Tin Active Sites Confined in Zeolite Framework as a Promising Shape-Selective Catalyst for Ethylene Oxide Hydration.

ABSTRACT

Shape-selective stannosilicates have been post-synthesized for the hydration of epoxide to diols. A simple acid treatment has been employed to remove extensively the interlayer double four ring units, converting the three-dimensional (3D) UTL germanosilicate into a 2D layered IPC-1P intermediate. Isomorphous incorporation of tetrahedrally coordinated Sn active centers was realized via solid-liquid treatment of IPC-1P with diammonium hexachlorostannate aqueous solution, which was accompanied by the spontaneous condensation of neighboring silica-rich cfi layers upon calcination and structural construction of a 3D PCR structure. Sn-PCR stannosilicates with tunable Sn contents were thus prepared.
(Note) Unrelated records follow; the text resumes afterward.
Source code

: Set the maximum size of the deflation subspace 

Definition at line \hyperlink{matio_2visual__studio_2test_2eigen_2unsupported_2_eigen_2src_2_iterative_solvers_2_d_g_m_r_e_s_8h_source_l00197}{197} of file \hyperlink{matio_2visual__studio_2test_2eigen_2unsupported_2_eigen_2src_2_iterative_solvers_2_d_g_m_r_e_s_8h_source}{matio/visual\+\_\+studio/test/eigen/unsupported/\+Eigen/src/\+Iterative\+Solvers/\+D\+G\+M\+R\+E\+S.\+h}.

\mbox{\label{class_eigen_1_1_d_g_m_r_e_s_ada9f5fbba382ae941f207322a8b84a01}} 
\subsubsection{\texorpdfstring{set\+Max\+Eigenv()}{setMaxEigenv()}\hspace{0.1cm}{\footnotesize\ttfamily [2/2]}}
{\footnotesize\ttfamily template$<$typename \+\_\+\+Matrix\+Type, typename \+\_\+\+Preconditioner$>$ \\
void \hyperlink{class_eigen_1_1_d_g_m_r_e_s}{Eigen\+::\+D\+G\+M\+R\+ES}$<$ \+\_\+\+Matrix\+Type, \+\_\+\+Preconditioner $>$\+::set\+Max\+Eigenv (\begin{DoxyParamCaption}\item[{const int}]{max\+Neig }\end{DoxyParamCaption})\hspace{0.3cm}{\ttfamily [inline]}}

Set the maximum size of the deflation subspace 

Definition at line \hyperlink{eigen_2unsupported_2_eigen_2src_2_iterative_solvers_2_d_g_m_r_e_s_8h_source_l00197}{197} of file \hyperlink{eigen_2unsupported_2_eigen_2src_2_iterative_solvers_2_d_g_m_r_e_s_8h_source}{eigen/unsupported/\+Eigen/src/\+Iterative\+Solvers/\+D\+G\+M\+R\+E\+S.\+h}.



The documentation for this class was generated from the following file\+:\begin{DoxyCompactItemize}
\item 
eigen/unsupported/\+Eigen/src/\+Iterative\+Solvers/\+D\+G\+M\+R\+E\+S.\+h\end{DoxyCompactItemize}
With Sn-derived robust Lewis acidity confined in the intersecting 10- and 8-ring channels, the Sn-PCR (Si/Sn molar ratio of 77) catalyst served as a shape-selective nanoreactor for the hydration of ethylene oxide (EO) into ethylene glycol (EG), exhibiting a remarkable EO conversion (99.5 %) as well as a steady EG selectivity (>98.4 %) at greatly reduced H2 O/EO molar ratio and near-ambient reaction temperature.